Dernière mise à jour : 4 juin 2022

A Strassen, en pleine Biennale d’art contemporain, rencontre avec l’univers de Zuza Jakubiak. Qui, au crayon graphite, saisit l’éternité d’un instant. Dérobé dans une serre. Un espace public. En l’occurrence, il s’agit de la «Palm House» (serre des palmiers, photo ci-dessous), située dans les Kew Gardens, un fabuleux et mondialement réputé ensemble botanique de 121 hectares, à l’ouest de Londres.


La «Palm House», dessinée par l'ingénieur Richard Turner entre 1844 et 1848, c’est un tricot de fer forgé et de verre, avec chaque carreau fait main.
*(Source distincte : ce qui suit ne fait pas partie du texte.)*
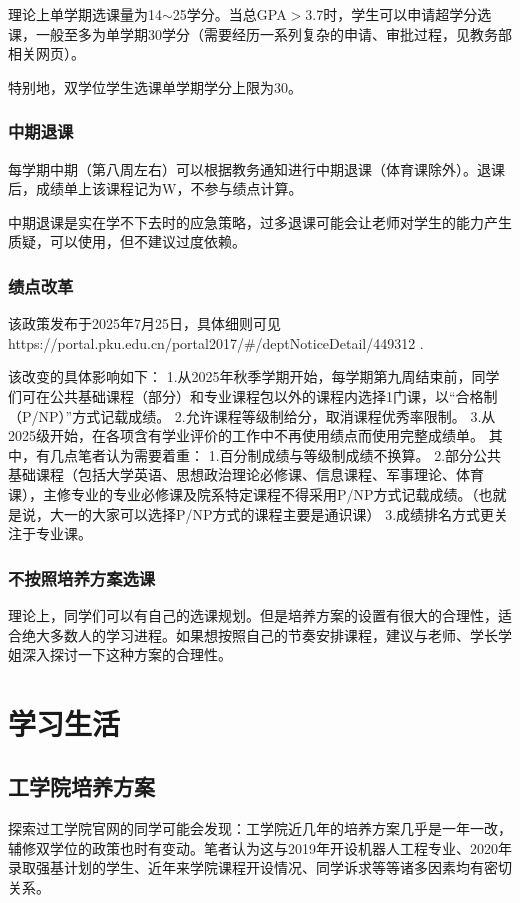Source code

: \documentclass[11pt,oneside]{book}
\begin{document}
理论上单学期选课量为14$\sim$25学分。当总GPA$>$3.7时，学生可以申请超学分选课，一般至多为单学期30学分（需要经历一系列复杂的申请、审批过程，见教务部相关网页）。

特别地，双学位学生选课单学期学分上限为30。

\subsection{中期退课}
每学期中期（第八周左右）可以根据教务通知进行中期退课（体育课除外）。退课后，成绩单上该课程记为W，不参与绩点计算。

中期退课是实在学不下去时的应急策略，过多退课可能会让老师对学生的能力产生质疑，可以使用，但不建议过度依赖。

\subsection{绩点改革}
该政策发布于2025年7月25日，具体细则可见https://portal.pku.edu.cn/portal2017/#/deptNoticeDetail/449312 .

该改变的具体影响如下：
	1.从2025年秋季学期开始，每学期第九周结束前，同学们可在公共基础课程（部分）和专业课程包以外的课程内选择1门课，以“合格制（P/NP）”方式记载成绩。
 	2.允许课程等级制给分，取消课程优秀率限制。
  	3.从2025级开始，在各项含有学业评价的工作中不再使用绩点而使用完整成绩单。
其中，有几点笔者认为需要着重：
	1.百分制成绩与等级制成绩不换算。
 	2.部分公共基础课程（包括大学英语、思想政治理论必修课、信息课程、军事理论、体育课），主修专业的专业必修课及院系特定课程不得采用P/NP方式记载成绩。（也就是说，大一的大家可以选择P/NP方式的课程主要是通识课）
  	3.成绩排名方式更关注于专业课。
   
\subsection{不按照培养方案选课}
理论上，同学们可以有自己的选课规划。但是培养方案的设置有很大的合理性，适合绝大多数人的学习进程。如果想按照自己的节奏安排课程，建议与老师、学长学姐深入探讨一下这种方案的合理性。

\chapter{学习生活}
\section{工学院培养方案}
探索过工学院官网的同学可能会发现：工学院近几年的培养方案几乎是一年一改，辅修双学位的政策也时有变动。笔者认为这与2019年开设机器人工程专业、2020年录取强基计划的学生、近年来学院课程开设情况、同学诉求等等诸多因素均有密切关系。
\end{document}

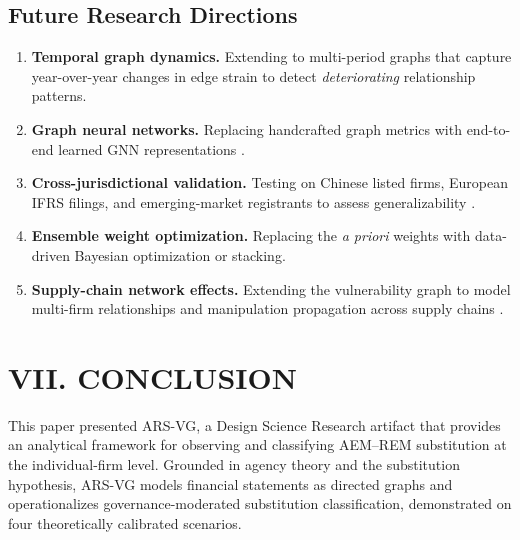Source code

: \documentclass[12pt]{article}
\begin{document}
\subsection*{Future Research Directions}

\begin{enumerate}
    \item \textbf{Temporal graph dynamics.}  Extending to multi-period graphs
    that capture year-over-year changes in edge strain to detect
    \emph{deteriorating} relationship patterns.

    \item \textbf{Graph neural networks.}  Replacing handcrafted graph metrics
    with end-to-end learned GNN representations
    \citep{liu2020,wang2019}.

    \item \textbf{Cross-jurisdictional validation.}  Testing on Chinese listed
    firms, European IFRS filings, and emerging-market registrants to assess
    generalizability \citep{ho2015}.

    \item \textbf{Ensemble weight optimization.}  Replacing the \textit{a
    priori} weights with data-driven Bayesian optimization or stacking.

    \item \textbf{Supply-chain network effects.}  Extending the vulnerability
    graph to model multi-firm relationships and manipulation propagation across
    supply chains \citep{savage2014}.
\end{enumerate}

\section*{\centering VII. CONCLUSION}
\label{sec:conclude}

This paper presented ARS-VG, a Design Science Research artifact that
provides an analytical framework for observing and classifying
AEM--REM substitution at the individual-firm level.  Grounded in
agency theory and the substitution hypothesis, ARS-VG models financial
statements as directed graphs and operationalizes governance-moderated
substitution classification, demonstrated on four theoretically
calibrated scenarios.
\end{document}
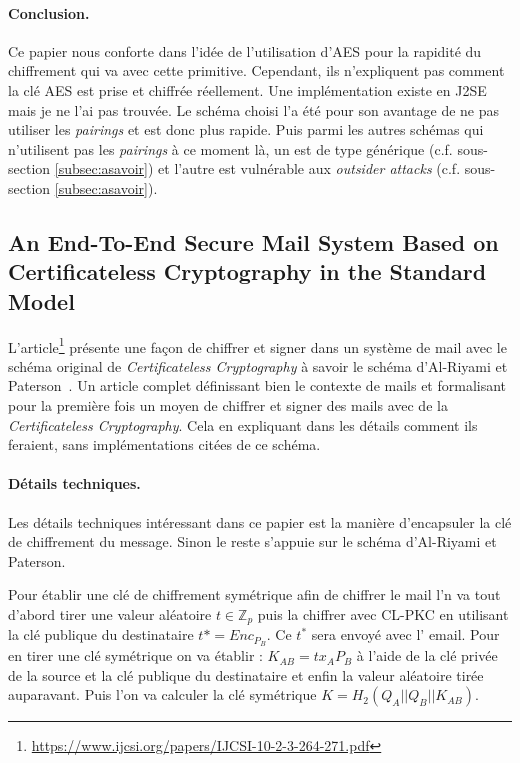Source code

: \paragraph*{Conclusion.} Ce papier nous conforte dans l'idée de l'utilisation d'AES pour la rapidité du chiffrement qui va avec cette primitive. Cependant, ils n'expliquent pas comment la clé AES est prise et chiffrée réellement. Une implémentation existe en J2SE mais je ne l'ai pas trouvée. Le schéma choisi l'a été pour son avantage de ne pas utiliser les \textit{pairings} et est donc plus rapide. Puis parmi les autres schémas qui n'utilisent pas les \textit{pairings} à ce moment là, un est de type générique (c.f. sous-section \ref{subsec:asavoir}) et l'autre est vulnérable aux \textit{outsider attacks} (c.f. sous-section \ref{subsec:asavoir}).

\subsection{An End-To-End Secure Mail System Based on Certificateless Cryptography in the Standard Model}
L'article\footnote{\url{https://www.ijcsi.org/papers/IJCSI-10-2-3-264-271.pdf}} présente une façon de chiffrer et signer dans un système de mail avec le schéma original de \textit{Certificateless Cryptography} à savoir le schéma d'Al-Riyami et Paterson~\cite{DBLP:conf/asiacrypt/Al-RiyamiP03}. Un article complet définissant bien le contexte de mails et formalisant pour la première fois un moyen de chiffrer et signer des mails avec de la \textit{Certificateless Cryptography}. Cela en expliquant dans les détails comment ils feraient, sans implémentations citées de ce schéma.
\paragraph*{Détails techniques.} Les détails techniques intéressant dans ce papier est la manière d'encapsuler la clé de chiffrement du message. Sinon le reste s'appuie sur le schéma d'Al-Riyami et Paterson.

Pour établir une clé de chiffrement symétrique afin de chiffrer le mail l'n va tout d'abord tirer une valeur aléatoire $t \in \mathbb{Z}_p$ puis la chiffrer avec CL-PKC en utilisant la clé publique du destinataire $t* = Enc_{P_B}$. Ce $t^*$ sera envoyé avec l' email. Pour en tirer une clé symétrique on va établir : $K_{AB} = tx_AP_B$ à l'aide de la clé privée de la source et la clé publique du destinataire et enfin la valeur aléatoire tirée auparavant. Puis l'on va calculer la clé symétrique $K = H_2(Q_A||Q_B||K_{AB})$.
Mais ce pourrait être une maison – «quand on parle du toit, c’est du sens de l’existence et du vivre ensemble qu’il est question», dixit le philosophe Laurent de Sutter. Pour le coup, ce qui habite «Palm House», le seul vivant, c’est le végétal. Et le silence.


Curieusement, voilà qui me rappelle une citation du poète Walt Whitman, «la vie tient à quelques feuilles d’herbe». Et tout spontanément, voilà qui me pousse au bout de mon jardin, mangé par un gigantesque sureau. Là-dedans, c’est le bal des oiseaux. Ressort d’un imaginaire qui me conduit aujourd’hui à vous parler de dessin, de photographie, de maison. Et même de tissage, avec le pavillon éphémère conçu au Mudam par Hana Miletić, qui nous renvoie à la fois au métier Jacquard et au système binaire informatique, mais aussi au corps, à l’artisanal, au collectif, avec, à la base, une idée généreuse: la réparation.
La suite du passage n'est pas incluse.